The answer is Exploratory Data Analysis, commonly known as EDA.
EDA is the process of investigating a dataset to summarise its key characteristics, such as mean, median, and data types. It helps identify errors like missing values, outliers, and duplicates. Think of it as your first conversation with the data. Before you build any charts, run any models, or draw any conclusions, EDA helps you understand what you are actually working with.
By analysing and visualising data through EDA, you can get a true sense of what the data looks like, discover trends and patterns, spot outliers and other anomalies, and answer key research questions.
In this article, you will learn the 5 steps to perform EDA in Python using Pandas, NumPy, and Seaborn, with code examples you can follow along with today.
Before you start: This article connects directly to our article on 5 NumPy Functions Every Data Analyst Should Know and the 5 Best Python Libraries for Data Visualization. Reading those first will make this much easier to follow.
The Dataset We Will Use
Throughout this article, we will use a simple student performance dataset.

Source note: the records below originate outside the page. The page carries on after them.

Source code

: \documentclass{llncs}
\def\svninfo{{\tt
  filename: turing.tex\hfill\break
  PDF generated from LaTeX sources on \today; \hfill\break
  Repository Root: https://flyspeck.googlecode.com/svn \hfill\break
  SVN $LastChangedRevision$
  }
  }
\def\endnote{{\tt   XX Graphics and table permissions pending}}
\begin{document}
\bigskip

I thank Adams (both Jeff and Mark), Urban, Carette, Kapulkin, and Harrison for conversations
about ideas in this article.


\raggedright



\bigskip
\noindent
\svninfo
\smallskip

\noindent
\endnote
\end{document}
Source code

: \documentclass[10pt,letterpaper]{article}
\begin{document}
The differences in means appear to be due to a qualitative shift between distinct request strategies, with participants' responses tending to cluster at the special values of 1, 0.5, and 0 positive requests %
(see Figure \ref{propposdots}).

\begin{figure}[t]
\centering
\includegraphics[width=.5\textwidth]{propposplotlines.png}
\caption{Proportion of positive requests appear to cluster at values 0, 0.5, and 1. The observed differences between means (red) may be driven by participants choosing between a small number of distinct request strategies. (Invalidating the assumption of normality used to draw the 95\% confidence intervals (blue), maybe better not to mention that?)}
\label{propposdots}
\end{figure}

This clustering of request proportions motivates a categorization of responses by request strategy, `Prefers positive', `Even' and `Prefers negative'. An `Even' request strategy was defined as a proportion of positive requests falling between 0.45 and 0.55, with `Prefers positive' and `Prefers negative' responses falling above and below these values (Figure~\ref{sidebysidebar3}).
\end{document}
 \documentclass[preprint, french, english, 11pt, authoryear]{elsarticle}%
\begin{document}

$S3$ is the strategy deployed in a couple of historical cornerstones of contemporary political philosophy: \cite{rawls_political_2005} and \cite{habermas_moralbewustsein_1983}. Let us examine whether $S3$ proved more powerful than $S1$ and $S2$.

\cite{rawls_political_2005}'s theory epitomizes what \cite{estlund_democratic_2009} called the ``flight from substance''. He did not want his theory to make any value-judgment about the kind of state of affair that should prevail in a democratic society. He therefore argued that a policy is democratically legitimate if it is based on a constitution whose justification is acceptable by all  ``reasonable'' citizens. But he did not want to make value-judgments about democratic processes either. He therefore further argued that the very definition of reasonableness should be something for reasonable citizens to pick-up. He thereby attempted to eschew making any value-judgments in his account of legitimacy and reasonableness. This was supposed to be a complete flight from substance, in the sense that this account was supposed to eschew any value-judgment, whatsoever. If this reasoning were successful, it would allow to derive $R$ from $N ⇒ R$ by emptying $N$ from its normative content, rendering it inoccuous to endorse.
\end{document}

It contains information about 10 students, including their names, scores in three subjects, attendance percentage, and study hours per week.
You can create it yourself by running this code at the top of your notebook:
import pandas as pd
import numpy as np
import seaborn as sns
import matplotlib.pyplot as plt
# Create a sample student dataset
data = {
"Student": ["Ada", "Emeka", "Fatima", "Chidi", "Ngozi",
"Tunde", "Amara", "Bello", "Grace", "Uche"],
"Maths": [85, 92, 78, None, 88, 95, 60, 73, 90, 55],
"English": [76, 88, 82, 91, 70, 84, 65, None, 87, 72],
"Science": [90, 85, 79, 88, 76, 92, 68, 80, 85, 62],
"Attendance": [95, 98, 88, 75, 92, 99, 70, 85, 96, 65],
"Study_Hours": [5, 7, 6, 4, 6, 8, 3, 5, 7, 2]
}
df = pd.DataFrame(data)
print(df)
This dataset has something important built in: two missing values. One in the Maths column and one in English. This is intentional because real datasets always have missing values, and EDA is how you find them.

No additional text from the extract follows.